Der „Fall Olah“erschüttert die SPÖ
Wie ein ÖGB-Präsident und Innenminister zum Feindbild der eigenen Partei wurde.
„Eine solche Erschütterung hat die Arbeiterbewegung Österreichs noch nicht erlebt, auch nicht im Juli 1927“, heißt es im Leitartikel der „Salzburger Nachrichten“am 30. Oktober. Tags zuvor ist es vor der SPÖZentrale in Wien zu gewalttätigen Demonstrationen von Parteimitgliedern gekommen, die Parteispitze wird tätlich angegriffen und muss fliehen. Es ist der Höhepunkt des „Falls Olah“, der 1964 die Sozialdemokratie ins Wanken bringt.
Wie kam es dazu? Der gelernte Klavierbauer Franz Olah stößt in Wien früh zur Gewerkschaftsbewegung und wird wegen seiner politischen Überzeugung bereits vom Ständestaat inhaftiert. Die gesamte Nazizeit ist er im Konzentrationslager, wo er schwer misshandelt wird. Nach dem Krieg macht er in der Gewerkschaft Karriere und schlägt 1950 mit seinen Bau-Holz-Gewerkschaftern den kommunistischen Putschversuch nieder.
Der charismatische, machtbewusste Olah macht rasch Karriere. Er wird ÖGB-Präsident, Zweiter Nationalratspräsident und Innenminister. Immer mehr gerät er mit dem linken SPÖ-Flügel in Konflikt, sein innerparteilicher Hauptgegner ist der spätere Justizminister Christian Broda. Pragmatisch sucht Olah nach Wegen, um die SPÖ aus der Rolle des ewig Zweiten in der damaligen Großen Koalition mit der ÖVP zu befreien.
Die Wege, die er wählt, sind umstritten. Mit Millionen aus der Gewerkschaftskasse fördert er die Gründung der „Kronen Zeitung“und die Zeitung „Express“. Auch der FPÖ lässt er geheim Geld zukommen, um das bürgerliche Lager zu spalten.

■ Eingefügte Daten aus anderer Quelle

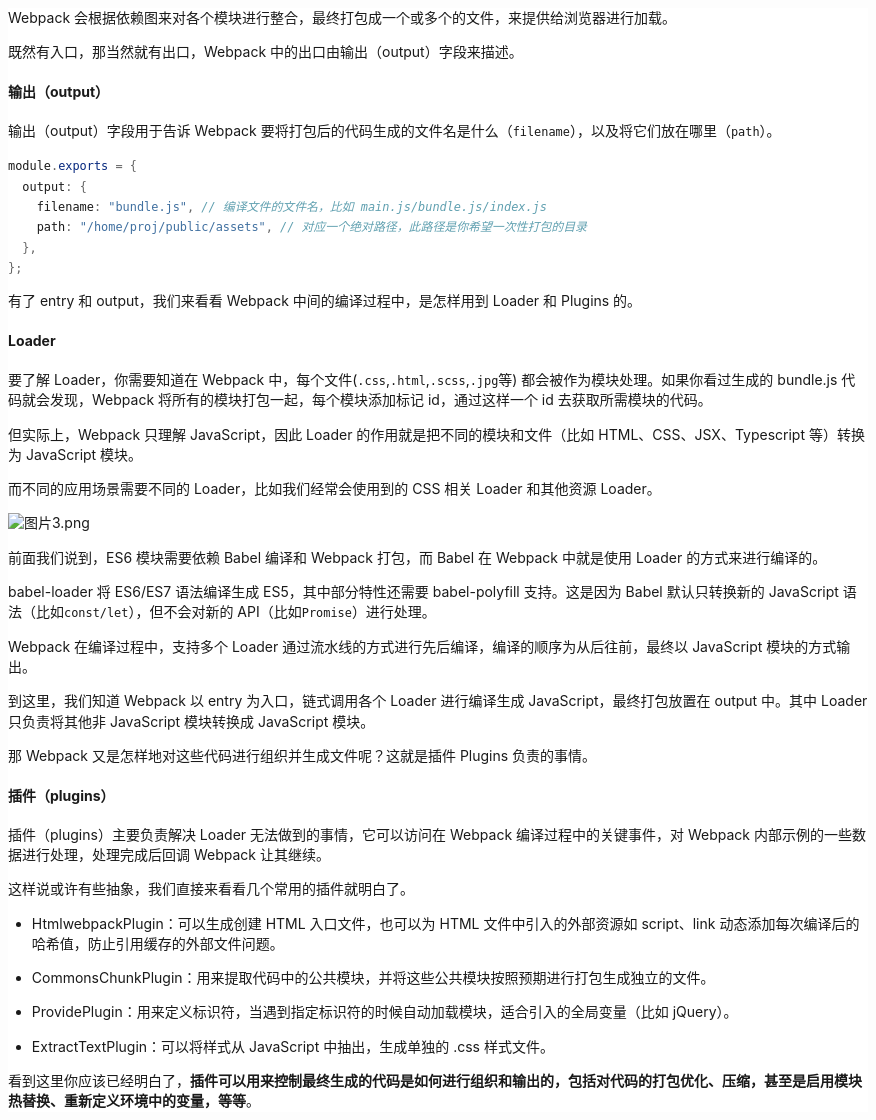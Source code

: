 Webpack 会根据依赖图来对各个模块进行整合，最终打包成一个或多个的文件，来提供给浏览器进行加载。

既然有入口，那当然就有出口，Webpack 中的出口由输出（output）字段来描述。

#### 输出（output）

输出（output）字段用于告诉 Webpack 要将打包后的代码生成的文件名是什么（`filename`），以及将它们放在哪里（`path`）。

```java
module.exports = {
  output: {
    filename: "bundle.js", // 编译文件的文件名，比如 main.js/bundle.js/index.js
    path: "/home/proj/public/assets", // 对应一个绝对路径，此路径是你希望一次性打包的目录
  },
};
```

有了 entry 和 output，我们来看看 Webpack 中间的编译过程中，是怎样用到 Loader 和 Plugins 的。

#### Loader

要了解 Loader，你需要知道在 Webpack 中，每个文件(`.css`,`.html`,`.scss`,`.jpg`等) 都会被作为模块处理。如果你看过生成的 bundle.js 代码就会发现，Webpack 将所有的模块打包一起，每个模块添加标记 id，通过这样一个 id 去获取所需模块的代码。

但实际上，Webpack 只理解 JavaScript，因此 Loader 的作用就是把不同的模块和文件（比如 HTML、CSS、JSX、Typescript 等）转换为 JavaScript 模块。

而不同的应用场景需要不同的 Loader，比如我们经常会使用到的 CSS 相关 Loader 和其他资源 Loader。

<Image alt="图片3.png" src="https://s0.lgstatic.com/i/image6/M01/3F/7C/Cgp9HWCeSqyAWHwvAAHProznCQc246.png"/>

前面我们说到，ES6 模块需要依赖 Babel 编译和 Webpack 打包，而 Babel 在 Webpack 中就是使用 Loader 的方式来进行编译的。

babel-loader 将 ES6/ES7 语法编译生成 ES5，其中部分特性还需要 babel-polyfill 支持。这是因为 Babel 默认只转换新的 JavaScript 语法（比如`const/let`），但不会对新的 API（比如`Promise`）进行处理。

Webpack 在编译过程中，支持多个 Loader 通过流水线的方式进行先后编译，编译的顺序为从后往前，最终以 JavaScript 模块的方式输出。

到这里，我们知道 Webpack 以 entry 为入口，链式调用各个 Loader 进行编译生成 JavaScript，最终打包放置在 output 中。其中 Loader 只负责将其他非 JavaScript 模块转换成 JavaScript 模块。

那 Webpack 又是怎样地对这些代码进行组织并生成文件呢？这就是插件 Plugins 负责的事情。

#### 插件（plugins）

插件（plugins）主要负责解决 Loader 无法做到的事情，它可以访问在 Webpack 编译过程中的关键事件，对 Webpack 内部示例的一些数据进行处理，处理完成后回调 Webpack 让其继续。

这样说或许有些抽象，我们直接来看看几个常用的插件就明白了。

* HtmlwebpackPlugin：可以生成创建 HTML 入口文件，也可以为 HTML 文件中引入的外部资源如 script、link 动态添加每次编译后的哈希值，防止引用缓存的外部文件问题。

* CommonsChunkPlugin：用来提取代码中的公共模块，并将这些公共模块按照预期进行打包生成独立的文件。

* ProvidePlugin：用来定义标识符，当遇到指定标识符的时候自动加载模块，适合引入的全局变量（比如 jQuery）。

* ExtractTextPlugin：可以将样式从 JavaScript 中抽出，生成单独的 .css 样式文件。

看到这里你应该已经明白了，**插件可以用来控制最终生成的代码是如何进行组织和输出的，包括对代码的打包优化、压缩，甚至是启用模块热替换、重新定义环境中的变量，等等**。
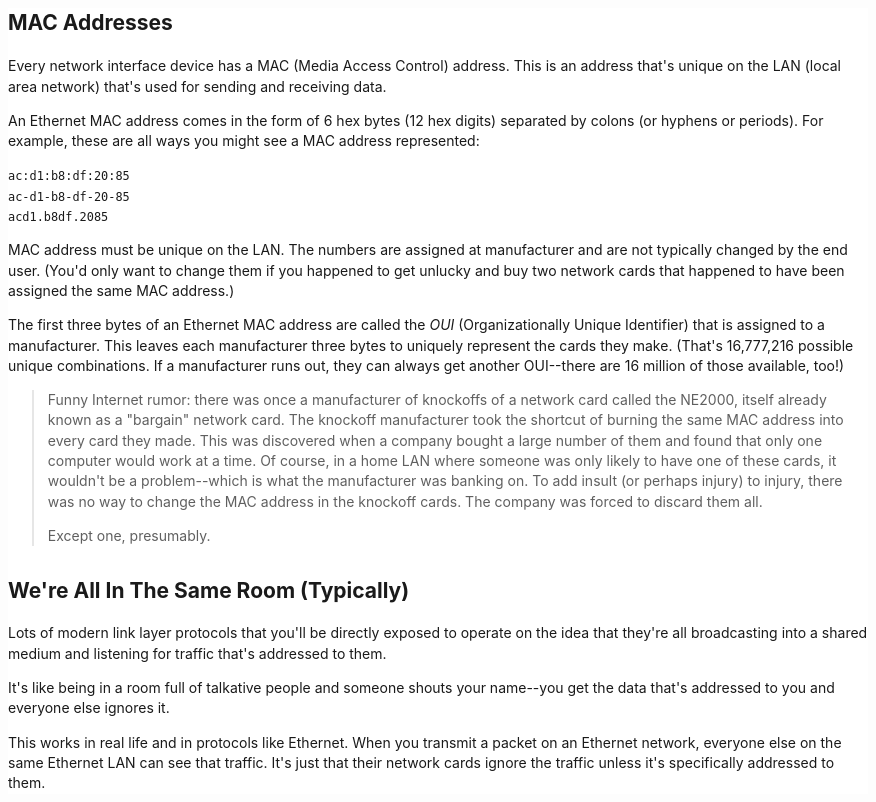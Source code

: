 ## MAC Addresses

Every network interface device has a MAC (Media Access Control) address.
This is an address that's unique on the LAN (local area network) that's
used for sending and receiving data.

An Ethernet MAC address comes in the form of 6 hex bytes (12 hex digits)
separated by colons (or hyphens or periods). For example, these are all
ways you might see a MAC address represented:

``` {.default}
ac:d1:b8:df:20:85
ac-d1-b8-df-20-85
acd1.b8df.2085
```

MAC address must be unique on the LAN. The numbers are assigned at
manufacturer and are not typically changed by the end user. (You'd only
want to change them if you happened to get unlucky and buy two network
cards that happened to have been assigned the same MAC address.)

The first three bytes of an Ethernet MAC address are called the _OUI_
(Organizationally Unique Identifier) that is assigned to a manufacturer.
This leaves each manufacturer three bytes to uniquely represent the
cards they make. (That's 16,777,216 possible unique combinations. If a
manufacturer runs out, they can always get another OUI--there are 16
million of those available, too!)

> Funny Internet rumor: there was once a manufacturer of knockoffs of a
> network card called the NE2000, itself already known as a "bargain"
> network card. The knockoff manufacturer took the shortcut of burning
> the same MAC address into every card they made. This was discovered
> when a company bought a large number of them and found that only one
> computer would work at a time. Of course, in a home LAN where someone
> was only likely to have one of these cards, it wouldn't be a
> problem--which is what the manufacturer was banking on. To add insult
> (or perhaps injury) to injury, there was no way to change the MAC
> address in the knockoff cards. The company was forced to discard them
> all.
>
> Except one, presumably.

## We're All In The Same Room (Typically)

Lots of modern link layer protocols that you'll be directly exposed to
operate on the idea that they're all broadcasting into a shared medium
and listening for traffic that's addressed to them.

It's like being in a room full of talkative people and someone shouts
your name--you get the data that's addressed to you and everyone else
ignores it.

This works in real life and in protocols like Ethernet. When you
transmit a packet on an Ethernet network, everyone else on the same
Ethernet LAN can see that traffic. It's just that their network cards
ignore the traffic unless it's specifically addressed to them.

Der innerparteiliche Konflikt eskaliert, im Herbst 1964 wird Olah unter wütenden Protesten seiner Anhänger aus der SPÖ ausgeschlossen. Die „Salzburger Nachrichten“schreiben von einer Liquidierung wie bei den Moskauer Schauprozessen. Besonderen Unmut hatte Olah in der SPÖ zuletzt dadurch erregt, dass er der bürgerlichen Zeitung „Die Presse“ein Interview gegeben und darin Kritik an der Partei geübt hatte – damals eine Ungeheuerlichkeit.
Später wird Olah wegen seiner finanziellen Machenschaften zu einem Jahr Haft verurteilt. Danach gründet er – mit Finanzhilfe der ÖVP – die Demokratische Fortschrittliche Partei. Mit ihr zieht er in den Wiener Gemeinderat ein und nimmt der SPÖ bei der Nationalratswahl 1966 wichtige Stimmen weg, sodass die ÖVP die absolute Mehrheit erzielt.
Erst Jahrzehnte später macht die SPÖ ihren Frieden mit Olah. Zu seinem 95. Geburtstag zeichnet Bundespräsident Heinz Fischer ihn 2005 auf Vorschlag von Kanzler Wolfgang Schüssel mit einem der höchsten Orden der Republik aus. Olah überlebt alle seine Gegner und stirbt 2009 im Alter von 99 Jahren.